Jaksa Prancis mengumumkan pada hari Jumat (22/5/2026) bahwa penyidik telah melakukan penggeledahan di Istana Elysee.
Penggeledahan ini merupakan bagian dari penyelidikan yang dimulai pada Oktober 2025 terkait dugaan korupsi, perlakuan istimewa, dan jual beli pengaruh.
Penyelidikan ini berfokus pada penunjukan perusahaan yang sama secara berulang selama bertahun-tahun untuk mengatur upacara penghormatan di mausoleum Pantheon, tempat peristirahatan tokoh-tokoh penting Prancis.
"Operasi penggeledahan dilakukan pada Kamis (21/5) di lingkungan Istana Elysee, sebagai bagian dari penyelidikan yudisial yang terutama berfokus pada kondisi pemberian sejumlah kontrak publik terkait penyelenggaraan upacara di Pantheon," ungkap kantor Jaksa Penuntut Umum Keuangan Nasional Prancis (PNF), seperti yang dilaporkan oleh CNA.
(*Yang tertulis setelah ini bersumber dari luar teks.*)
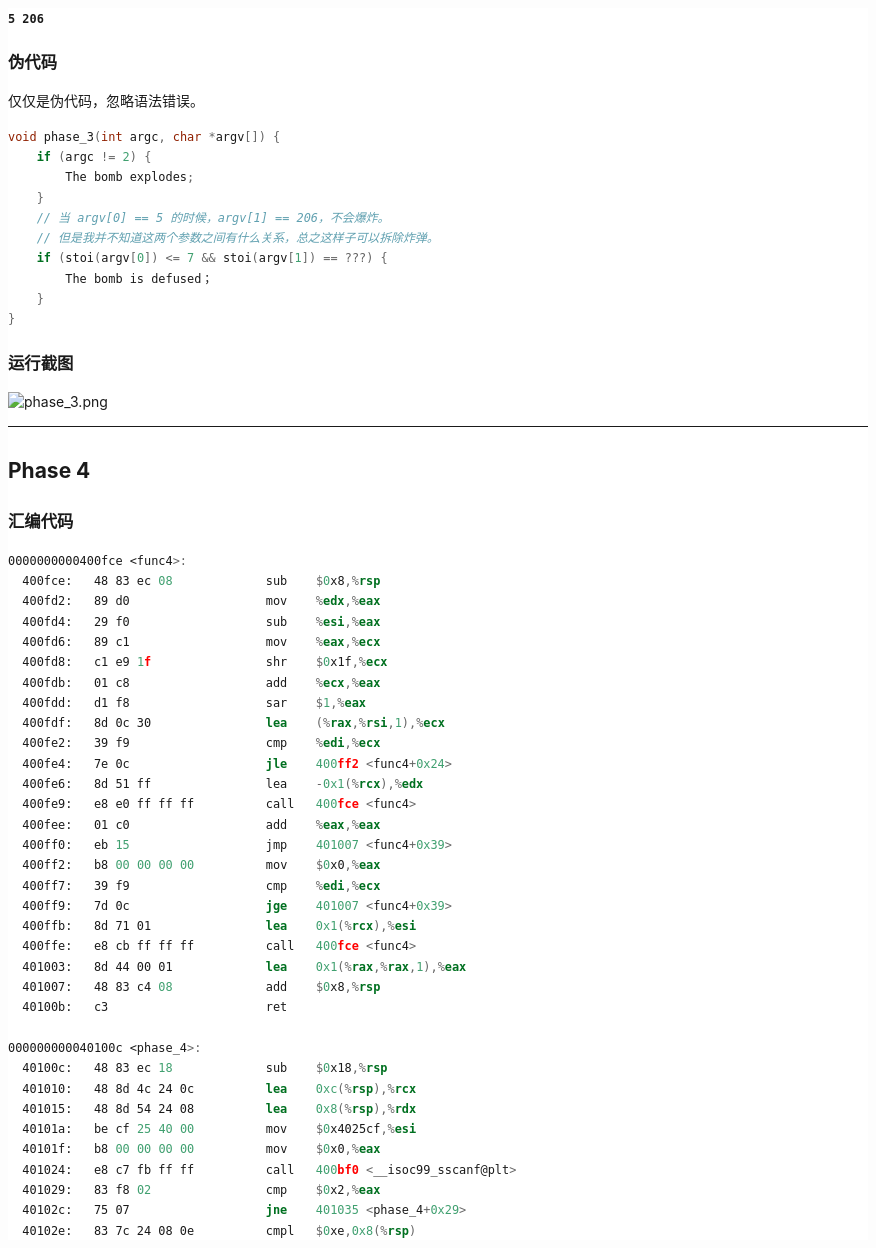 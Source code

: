 **`5 206`**

### 伪代码

仅仅是伪代码，忽略语法错误。

```c
void phase_3(int argc, char *argv[]) {
    if (argc != 2) {
        The bomb explodes;
    }
    // 当 argv[0] == 5 的时候，argv[1] == 206，不会爆炸。
    // 但是我并不知道这两个参数之间有什么关系，总之这样子可以拆除炸弹。
    if (stoi(argv[0]) <= 7 && stoi(argv[1]) == ???) { 
        The bomb is defused；
    }
}
```

### 运行截图

![phase_3.png](https://s2.loli.net/2025/04/13/eAidJQslZ71PSgF.png)

---

## Phase 4

### 汇编代码

```nasm
0000000000400fce <func4>:
  400fce:   48 83 ec 08             sub    $0x8,%rsp
  400fd2:   89 d0                   mov    %edx,%eax
  400fd4:   29 f0                   sub    %esi,%eax
  400fd6:   89 c1                   mov    %eax,%ecx
  400fd8:   c1 e9 1f                shr    $0x1f,%ecx
  400fdb:   01 c8                   add    %ecx,%eax
  400fdd:   d1 f8                   sar    $1,%eax
  400fdf:   8d 0c 30                lea    (%rax,%rsi,1),%ecx
  400fe2:   39 f9                   cmp    %edi,%ecx
  400fe4:   7e 0c                   jle    400ff2 <func4+0x24>
  400fe6:   8d 51 ff                lea    -0x1(%rcx),%edx
  400fe9:   e8 e0 ff ff ff          call   400fce <func4>
  400fee:   01 c0                   add    %eax,%eax
  400ff0:   eb 15                   jmp    401007 <func4+0x39>
  400ff2:   b8 00 00 00 00          mov    $0x0,%eax
  400ff7:   39 f9                   cmp    %edi,%ecx
  400ff9:   7d 0c                   jge    401007 <func4+0x39>
  400ffb:   8d 71 01                lea    0x1(%rcx),%esi
  400ffe:   e8 cb ff ff ff          call   400fce <func4>
  401003:   8d 44 00 01             lea    0x1(%rax,%rax,1),%eax
  401007:   48 83 c4 08             add    $0x8,%rsp
  40100b:   c3                      ret

000000000040100c <phase_4>:
  40100c:   48 83 ec 18             sub    $0x18,%rsp
  401010:   48 8d 4c 24 0c          lea    0xc(%rsp),%rcx
  401015:   48 8d 54 24 08          lea    0x8(%rsp),%rdx
  40101a:   be cf 25 40 00          mov    $0x4025cf,%esi
  40101f:   b8 00 00 00 00          mov    $0x0,%eax
  401024:   e8 c7 fb ff ff          call   400bf0 <__isoc99_sscanf@plt>
  401029:   83 f8 02                cmp    $0x2,%eax
  40102c:   75 07                   jne    401035 <phase_4+0x29>
  40102e:   83 7c 24 08 0e          cmpl   $0xe,0x8(%rsp)
```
Kantor PNF juga menambahkan bahwa penggeledahan tersebut dilakukan setelah adanya konsultasi kelembagaan untuk memastikan bahwa proses tersebut dapat berlangsung.
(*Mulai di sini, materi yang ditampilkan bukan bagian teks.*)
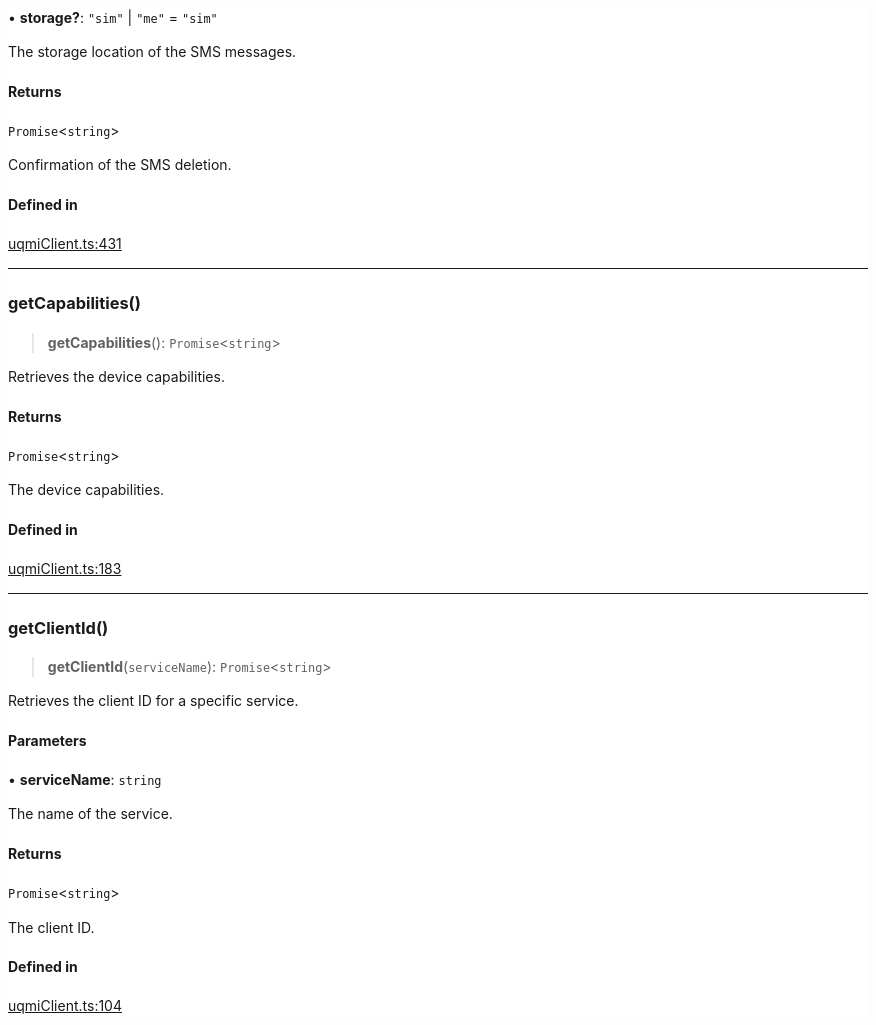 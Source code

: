 • **storage?**: `"sim"` \| `"me"` = `"sim"`

The storage location of the SMS messages.

#### Returns

`Promise`\<`string`\>

Confirmation of the SMS deletion.

#### Defined in

[uqmiClient.ts:431](https://github.com/Benjamin-Stefan/uqmi-client/blob/4c8e96ec8bd07682b2de77e8fc0ba484fd677cd5/src/uqmiClient.ts#L431)

***

### getCapabilities()

> **getCapabilities**(): `Promise`\<`string`\>

Retrieves the device capabilities.

#### Returns

`Promise`\<`string`\>

The device capabilities.

#### Defined in

[uqmiClient.ts:183](https://github.com/Benjamin-Stefan/uqmi-client/blob/4c8e96ec8bd07682b2de77e8fc0ba484fd677cd5/src/uqmiClient.ts#L183)

***

### getClientId()

> **getClientId**(`serviceName`): `Promise`\<`string`\>

Retrieves the client ID for a specific service.

#### Parameters

• **serviceName**: `string`

The name of the service.

#### Returns

`Promise`\<`string`\>

The client ID.

#### Defined in

[uqmiClient.ts:104](https://github.com/Benjamin-Stefan/uqmi-client/blob/4c8e96ec8bd07682b2de77e8fc0ba484fd677cd5/src/uqmiClient.ts#L104)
Seorang perwakilan dari Istana Elysee menyatakan kepada AFP bahwa penggeledahan tersebut diizinkan oleh pihak kepresidenan, karena prosedur ini tidak menargetkan Presiden Emmanuel Macron dan telah memenuhi perlindungan yang diperlukan terkait konstitusi serta kerahasiaan pertahanan nasional.
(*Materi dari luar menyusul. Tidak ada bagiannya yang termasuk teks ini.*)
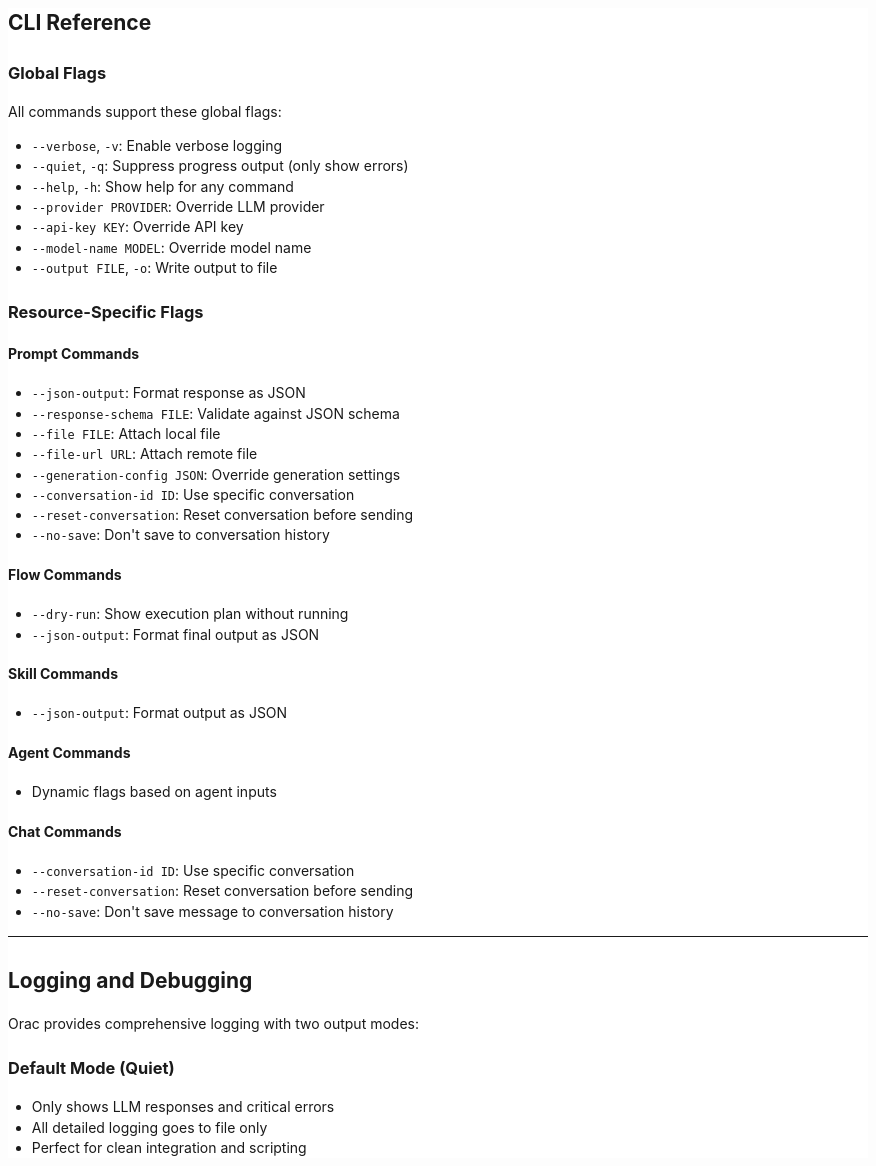 
## CLI Reference

### Global Flags
All commands support these global flags:
* `--verbose`, `-v`: Enable verbose logging
* `--quiet`, `-q`: Suppress progress output (only show errors)
* `--help`, `-h`: Show help for any command
* `--provider PROVIDER`: Override LLM provider
* `--api-key KEY`: Override API key
* `--model-name MODEL`: Override model name
* `--output FILE`, `-o`: Write output to file

### Resource-Specific Flags

#### Prompt Commands
* `--json-output`: Format response as JSON
* `--response-schema FILE`: Validate against JSON schema
* `--file FILE`: Attach local file
* `--file-url URL`: Attach remote file
* `--generation-config JSON`: Override generation settings
* `--conversation-id ID`: Use specific conversation
* `--reset-conversation`: Reset conversation before sending
* `--no-save`: Don't save to conversation history

#### Flow Commands
* `--dry-run`: Show execution plan without running
* `--json-output`: Format final output as JSON

#### Skill Commands
* `--json-output`: Format output as JSON

#### Agent Commands
* Dynamic flags based on agent inputs

#### Chat Commands
* `--conversation-id ID`: Use specific conversation
* `--reset-conversation`: Reset conversation before sending
* `--no-save`: Don't save message to conversation history

---

## Logging and Debugging

Orac provides comprehensive logging with two output modes:

### Default Mode (Quiet)
- Only shows LLM responses and critical errors
- All detailed logging goes to file only
- Perfect for clean integration and scripting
Sebelumnya, pada bulan April, Kepala Jaksa Penuntut Umum Keuangan Nasional Prancis, Pascal Prache, mengungkapkan bahwa penyidik pernah mencoba untuk menggeledah Istana Elysee, namun mereka ditolak dengan alasan bahwa konstitusi menjamin hak imunitas dan inviolabilitas area kepresidenan.
Menurut laporan dari surat kabar mingguan Prancis, Le Canard Enchaine, penyidik sedang menyelidiki alasan di balik pemilihan perusahaan penyelenggara acara, Shortcut Events, selama lebih dari dua dekade hingga tahun 2024 untuk menggelar upacara penghormatan di mausoleum Pantheon.
Diketahui bahwa upacara terakhir yang diselenggarakan oleh perusahaan tersebut adalah pada tahun 2024 untuk menghormati Missak Manouchian, seorang penyair Armenia yang gugur dalam perlawanan terhadap pendudukan Nazi di Prancis selama Perang Dunia II.
Selain itu, Josephine Baker, seorang penari dan penyanyi, juga menjadi perempuan kulit hitam pertama yang dimakamkan di Pantheon pada tahun 2021.